Mittwoch, 16. Januar 2008

Mein lieber Mann...

«Mein lieber Mann», sagte Sibylla, «hör mir mal zu.»
Paul wusste, dass ihn eine Ermahnung, Belehrung, gar ein Verweis erwartete, denn wenn seine Frau ihn so anredete, war das nicht der Auftakt zu vergnüglicher Zweisamkeit.
«Mein lieber Mann», wiederholte sie, «ich bin letztendlich wohl auch noch Schuld an der Klimakatastrophe?»
«Wieso denn das?»
«Na ganz einfach, die Regierung zahlt mir ja nach wie vor keine Herdprämie. Also kann ich nicht zu Hause bleiben, sondern muss arbeiten gehen. Zur Arbeit fahren, genauer gesagt.»
«Schon, ja, mein Verdienst reicht ja leider nicht...» brummelte Paul leicht irritiert.
Sibylla fuhr fort: «Und während ich nach der Arbeit zum Einkaufen und heimwärts hetze, um eine Mahlzeit auf den Tisch zu bringen, sitzt Du in der Raucherkneipe und trinkst ein Feierabendbier. Ich halte stundenlang das Essen warm, so eine Energieverschwendung!»
Paul zuckte die Schultern und erinnerte seine Frau: «Aber Sibbylein, das gehört doch einfach zum Tagesablauf. Seit wir uns kennen. Das habe ich schon so gehalten, bevor wir uns kannten. Das ist sozusagen Bestandteil meiner Arbeit, als Vorarbeiter muss ich das so machen.»
«Wir werden noch arm durch Arbeit, wenn das Deine Arbeit ist», fuhr sie ungerührt fort, «bloß weil Du mit den Kumpels...»
«Nein, nicht Kumpels. Mitarbeiter sind das. Ich muss sie bei Laune halten.»
«Mit Alkohol?»
«Das ist so eine Art Mitarbeiterdoping. Und was soll man denn in der Kneipe sonst...»
Sie unterbrach ihn: «Wie wäre es denn gleich mit einer umfassenden Dopingbeichte? Wie viel trinkst Du denn da so?»
«Na ja, zwei Bierchen. Und für die Betriebsratsmitglieder bezahle ich ab und zu die Rechnung mit, das ist immer noch besser, als wenn ich ihnen Lustreisen spendieren müsste.»
Sibylla grinste anzüglich. «Wir könnten ja selbst mal eine machen, aber vermutlich wird das nie was.

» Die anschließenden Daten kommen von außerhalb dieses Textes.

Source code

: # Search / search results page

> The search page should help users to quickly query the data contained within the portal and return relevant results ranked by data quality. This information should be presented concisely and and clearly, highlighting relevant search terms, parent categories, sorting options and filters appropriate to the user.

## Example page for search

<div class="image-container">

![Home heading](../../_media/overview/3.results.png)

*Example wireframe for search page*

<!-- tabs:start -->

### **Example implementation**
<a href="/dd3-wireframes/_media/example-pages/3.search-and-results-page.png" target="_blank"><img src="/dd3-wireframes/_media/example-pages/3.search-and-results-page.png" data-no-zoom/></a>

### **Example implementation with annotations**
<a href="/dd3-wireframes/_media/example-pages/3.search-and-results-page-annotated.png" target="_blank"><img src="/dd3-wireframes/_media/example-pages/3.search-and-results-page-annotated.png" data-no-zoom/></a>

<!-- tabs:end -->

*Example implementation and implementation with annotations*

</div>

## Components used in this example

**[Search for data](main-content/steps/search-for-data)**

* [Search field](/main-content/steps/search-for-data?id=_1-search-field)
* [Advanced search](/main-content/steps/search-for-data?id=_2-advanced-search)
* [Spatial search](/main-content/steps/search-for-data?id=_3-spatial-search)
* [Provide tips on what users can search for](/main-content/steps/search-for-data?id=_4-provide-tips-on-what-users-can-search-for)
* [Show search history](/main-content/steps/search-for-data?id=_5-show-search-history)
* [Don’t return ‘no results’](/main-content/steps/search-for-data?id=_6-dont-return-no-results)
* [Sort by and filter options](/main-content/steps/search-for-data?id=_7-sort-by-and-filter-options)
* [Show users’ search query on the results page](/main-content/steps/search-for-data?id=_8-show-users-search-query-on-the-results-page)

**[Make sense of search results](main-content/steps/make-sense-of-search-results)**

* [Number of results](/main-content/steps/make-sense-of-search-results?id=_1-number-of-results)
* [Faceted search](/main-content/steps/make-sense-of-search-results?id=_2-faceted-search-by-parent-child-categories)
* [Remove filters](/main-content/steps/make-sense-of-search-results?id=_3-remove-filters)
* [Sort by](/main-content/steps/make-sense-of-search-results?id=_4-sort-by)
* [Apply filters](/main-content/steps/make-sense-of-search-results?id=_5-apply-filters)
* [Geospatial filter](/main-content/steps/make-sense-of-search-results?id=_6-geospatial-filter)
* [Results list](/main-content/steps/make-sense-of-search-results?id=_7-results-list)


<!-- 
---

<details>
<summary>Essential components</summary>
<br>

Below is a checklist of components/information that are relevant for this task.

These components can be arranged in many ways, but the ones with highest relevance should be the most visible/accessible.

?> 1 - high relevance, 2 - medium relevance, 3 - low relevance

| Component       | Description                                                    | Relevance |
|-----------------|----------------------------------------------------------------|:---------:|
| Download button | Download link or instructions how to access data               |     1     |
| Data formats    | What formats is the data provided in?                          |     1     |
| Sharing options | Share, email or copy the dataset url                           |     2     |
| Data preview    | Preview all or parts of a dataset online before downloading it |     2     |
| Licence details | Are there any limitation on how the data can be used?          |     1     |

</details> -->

Das Geld landet ja im Benzintank, beim Stromversorger und in der Kneipe.»
«Verreisen? Nee, also wenn mir nach Abwechslung ist, dann habe ich ja Second Life...»
«Und ich?», fragte sie. «Was mache ich? Wo kann ich mich mal abwechseln?»
Jetzt grinste Paul. Er erinnerte seine Frau: «Na ja, also wenn ich daran denke, welche besuchten Seiten Du neulich vergessen hast, im Verlauf zu löschen...»
Sie wurde rot. «Ja, ja. Spionier mir nur nach. Am besten besorgst Du Dir einen persönlichen Bundestrojaner.»
Er schloss sie liebevoll in die Arme. «Ach nee, Sibbylein, lass mal. Ich hatte ja versprochen, nicht mehr darüber zu reden.»
Sibylla war schnell beruhigt und schmiegte sich an Paul. «Okay, also pass auf. Unser Bankkonto ist leer. Heute ist erst der 16. Januar. Was nun?»
«Vielleicht sollten wir doch ein kleineres Auto kaufen. Der Wagen ist ja nun wirklich etwas spritdurstig...»
«Ach, Paulchen, nee, ich mag doch die alte Kiste so.»
Sie hielten sich in den Armen und dachten nach. Ihre Lippen fanden sich. Dann hatte Paul eine Idee: «Ich schreibe einen Bestseller über diesen Eisbären da im Zoo und die Eisbärin in - wo war das noch - Nürnberg?»
«Au ja!», rief Sibylla, «das ist die Lösung. Mein Paulchen, ich wusste es ja, Du hast immer gute Ideen. Du schreibst eine Liebesschnulze mit zwei Eisbären und alles wird Knut!»

Ende

Was das soll, fragt sich der eine oder der andere Leser vielleicht. Ganz einfach: Gestern wurde das Ergebnis der Wahl zum «Wort des Jahres» präsentiert. Und da ist mir diese kleine Geschichte so aus den Fingern geflossen. Mehr nicht.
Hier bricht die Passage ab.